Les belles-soeurs dans l’entreprise : sources de tous nos malheurs ?

Si les belles-soeurs font partie du problème, elles font aussi partie de la solution. Ayons le courage de parler, de négocier, et ce, en toute franchise.
par Pierrette Desrosiers, M.Ps, psychologue du travail

Si tu ne veux pas avoir de problèmes dans ton entreprise, n’implique pas les belles-soeurs. Si elles n’en font pas partie et qu’elles ne participent à aucune décision, tout va bien aller. Moins elles en savent, mieux c’est. »
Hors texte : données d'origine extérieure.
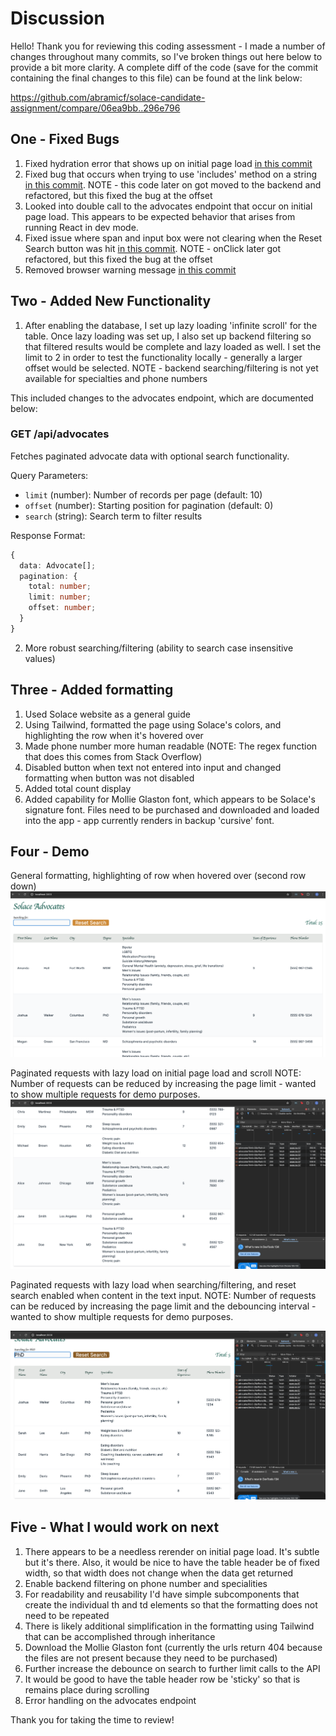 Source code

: # Discussion

Hello!  Thank you for reviewing this coding assessment - I made a number of changes throughout many commits, so I've broken things out here below to provide a bit more clarity.  A complete diff of the code (save for the commit containing the final changes to this file) can be found at the link below:

https://github.com/abramicf/solace-candidate-assignment/compare/06ea9bb..296e796

## One - Fixed Bugs

1.  Fixed hydration error that shows up on initial page load [in this commit](https://github.com/abramicf/solace-candidate-assignment/commit/2e616e07b55139bb8e8a77d1ada4543d811e4466)
2.  Fixed bug that occurs when trying to use 'includes' method on a string [in this commit](https://github.com/abramicf/solace-candidate-assignment/commit/592f688bd358301087f18db57fce9f52ea778d06).  NOTE - this code later on got moved to the backend and refactored, but this fixed the bug at the offset
3.  Looked into double call to the advocates endpoint that occur on initial page load.  This appears to be expected behavior that arises from running React in dev mode.
4.  Fixed issue where span and input box were not clearing when the Reset Search button was hit [in this commit](https://github.com/abramicf/solace-candidate-assignment/commit/ca3243f22d018e1a71324abf286ceb929b606f12).  NOTE - onClick later got refactored, but this fixed the bug at the offset
5.  Removed browser warning message [in this commit](https://github.com/abramicf/solace-candidate-assignment/commit/16ed419d6f664df226091e972b7ed5e5c55c43fd)

## Two - Added New Functionality

1.  After enabling the database, I set up lazy loading 'infinite scroll' for the table.  Once lazy loading was set up, I also set up backend filtering so that filtered results would be complete and lazy loaded as well.  I set the limit to 2 in order to test the functionality locally - generally a larger offset would be selected.  NOTE - backend searching/filtering is not yet available for specialties and phone numbers

This included changes to the advocates endpoint, which are documented below:

### GET /api/advocates
Fetches paginated advocate data with optional search functionality.

Query Parameters:
- `limit` (number): Number of records per page (default: 10)
- `offset` (number): Starting position for pagination (default: 0)
- `search` (string): Search term to filter results

Response Format:
```typescript
{
  data: Advocate[];
  pagination: {
    total: number;
    limit: number;
    offset: number;
  }
}
```

2.  More robust searching/filtering (ability to search case insensitive values)

## Three - Added formatting

1.  Used Solace website as a general guide
2.  Using Tailwind, formatted the page using Solace's colors, and highlighting the row when it's hovered over
3.  Made phone number more human readable (NOTE: The regex function that does this comes from Stack Overflow)
4.  Disabled button when text not entered into input and changed formatting when button was not disabled
5.  Added total count display
6.  Added capability for Mollie Glaston font, which appears to be Solace's signature font.  Files need to be purchased and downloaded and loaded into the app - app currently renders in backup 'cursive' font.

## Four - Demo

General formatting, highlighting of row when hovered over (second row down)
![Pic One](images/one.png)

Paginated requests with lazy load on initial page load and scroll
NOTE:  Number of requests can be reduced by increasing the page limit - wanted to show multiple
requests for demo purposes.
![Pic Two](images/two.png)

Paginated requests with lazy load when searching/filtering, and reset search enabled when content in the text input.
NOTE:  Number of requests can be reduced by increasing the page limit and the debouncing interval - wanted to show multiple
requests for demo purposes.

![Pic Three](images/three.png)

## Five - What I would work on next

1.  There appears to be a needless rerender on initial page load.  It's subtle but it's there.  Also,
it would be nice to have the table header be of fixed width, so that width does not change when the data get returned
2.  Enable backend filtering on phone number and specialities
3.  For readability and reusability I'd have simple subcomponents that create the individual th and td elements so that the formatting does not need to be repeated
4.  There is likely additional simplification in the formatting using Tailwind that can be accomplished through inheritance
5.  Download the Mollie Glaston font (currently the urls return 404 because the files are not present because they need to be purchased)
6.  Further increase the debounce on search to further limit calls to the API
7.  It would be good to have the table header row be 'sticky' so that is remains place during scrolling
8.  Error handling on the advocates endpoint

Thank you for taking the time to review!

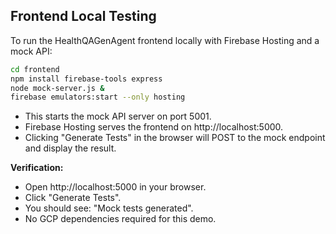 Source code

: ## Frontend Local Testing

To run the HealthQAGenAgent frontend locally with Firebase Hosting and a mock API:

```bash
cd frontend
npm install firebase-tools express
node mock-server.js &
firebase emulators:start --only hosting
```

- This starts the mock API server on port 5001.
- Firebase Hosting serves the frontend on http://localhost:5000.
- Clicking "Generate Tests" in the browser will POST to the mock endpoint and display the result.

**Verification:**
- Open http://localhost:5000 in your browser.
- Click "Generate Tests".
- You should see: "Mock tests generated".
- No GCP dependencies required for this demo.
Ces affirmations sont « l’écho » de ce que l’on entend depuis des années, et ce, autant de la part des agriculteurs que de plusieurs professionnels qui les conseillent. Depuis plus de dix ans, en tant que psychologue en agriculture, je n’en suis pas à ma première « chicane » de belles-soeurs. J’en ai vu plusieurs.
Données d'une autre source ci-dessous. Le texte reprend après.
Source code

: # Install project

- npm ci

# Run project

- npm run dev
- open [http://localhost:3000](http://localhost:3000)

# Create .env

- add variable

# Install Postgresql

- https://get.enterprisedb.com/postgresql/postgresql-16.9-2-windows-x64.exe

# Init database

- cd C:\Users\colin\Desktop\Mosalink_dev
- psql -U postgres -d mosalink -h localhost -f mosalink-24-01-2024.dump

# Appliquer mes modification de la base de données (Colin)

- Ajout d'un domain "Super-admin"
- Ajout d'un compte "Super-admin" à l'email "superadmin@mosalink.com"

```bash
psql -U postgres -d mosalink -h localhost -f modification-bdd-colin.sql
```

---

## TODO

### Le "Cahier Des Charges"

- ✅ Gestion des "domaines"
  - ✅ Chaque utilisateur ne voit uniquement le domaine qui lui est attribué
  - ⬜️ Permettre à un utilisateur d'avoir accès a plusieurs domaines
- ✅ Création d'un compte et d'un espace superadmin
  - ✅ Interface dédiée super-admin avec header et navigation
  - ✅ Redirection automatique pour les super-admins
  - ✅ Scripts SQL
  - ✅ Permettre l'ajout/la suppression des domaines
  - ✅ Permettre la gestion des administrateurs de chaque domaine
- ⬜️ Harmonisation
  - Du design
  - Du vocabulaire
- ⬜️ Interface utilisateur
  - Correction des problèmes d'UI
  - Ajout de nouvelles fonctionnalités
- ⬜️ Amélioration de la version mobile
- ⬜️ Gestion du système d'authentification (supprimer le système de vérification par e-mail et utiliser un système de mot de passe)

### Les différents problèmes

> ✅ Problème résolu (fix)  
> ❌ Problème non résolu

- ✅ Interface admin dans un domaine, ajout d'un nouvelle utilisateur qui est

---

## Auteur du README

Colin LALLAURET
Si elle ne sont pas impliquées directement dans l’entreprise, les problèmes seront-ils évités pour autant ? Certainement pas, et ce, pour plusieurs raisons.

Tout d’abord, rappelons-nous que le taux de divorce dépasse les 50 %. Une association entre deux frères qui ont des conjointes est en fait « un mariage à quatre », sauf qu’on n’a pas choisi de marier les deux autres. Soyons donc réalistes, on ne peut, en toute logique, dépasser le taux de succès d’un couple.
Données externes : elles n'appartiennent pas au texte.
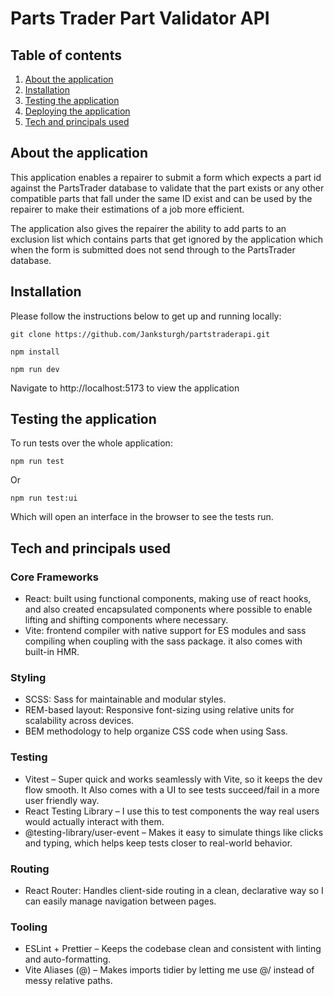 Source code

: # Parts Trader Part Validator API

## Table of contents

1. [About the application](#about-the-application)
2. [Installation](#installation)
3. [Testing the application](#testing-the-application)
4. [Deploying the application](#deploying-the-application)
5. [Tech and principals used](#tech-and-principals-used)

## About the application

This application enables a repairer to submit a form which expects a part id against the PartsTrader database to validate that the part exists or any other compatible parts that fall under the same ID exist and can be used by the repairer to make their estimations of a job more efficient.

The application also gives the repairer the ability to add parts to an exclusion list which contains parts that get ignored by the application which when the form is submitted does not send through to the PartsTrader database.

## Installation

Please follow the instructions below to get up and running locally:

```
git clone https://github.com/Janksturgh/partstraderapi.git

npm install

npm run dev
```

Navigate to http://localhost:5173 to view the application

## Testing the application

To run tests over the whole application:

```
npm run test
```

Or

```
npm run test:ui

```

Which will open an interface in the browser to see the tests run.

## Tech and principals used

### Core Frameworks

- React: built using functional components, making use of react hooks, and also created encapsulated components where possible to enable lifting and shifting components where necessary.
- Vite: frontend compiler with native support for ES modules and sass compiling when coupling with the sass package. it also comes with built-in HMR.

### Styling

- SCSS: Sass for maintainable and modular styles.
- REM-based layout: Responsive font-sizing using relative units for scalability across devices.
- BEM methodology to help organize CSS code when using Sass.

### Testing

- Vitest – Super quick and works seamlessly with Vite, so it keeps the dev flow smooth. It Also comes with a UI to see tests succeed/fail in a more user friendly way.
- React Testing Library – I use this to test components the way real users would actually interact with them.
- @testing-library/user-event – Makes it easy to simulate things like clicks and typing, which helps keep tests closer to real-world behavior.

### Routing

- React Router: Handles client-side routing in a clean, declarative way so I can easily manage navigation between pages.

### Tooling

- ESLint + Prettier – Keeps the codebase clean and consistent with linting and auto-formatting.
- Vite Aliases (@) – Makes imports tidier by letting me use @/ instead of messy relative paths.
En théorie, il semblerait que toutes les décisions concernant l’entreprise devraient être prises sans devoir consulter les conjoints et que les négociations devraient s’effectuer seulement entre les partenaires de l’entreprise. FAUX. Pourquoi ? Les décisions qui auront un impact sur la conjointe ou la vie de famille devraient être considérées différemment. Si le fait de racheter le voisin coupe tous les extras de madame et des enfants, en plus d’hypothéquer le peu de temps qu’il restait en famille, et ce, pour les années à venir… Messieurs, vous devriez en parler à votre conjointe avant de prendre la décision. Il se peut qu’une conjointe s’en accommode et l’autre, pas.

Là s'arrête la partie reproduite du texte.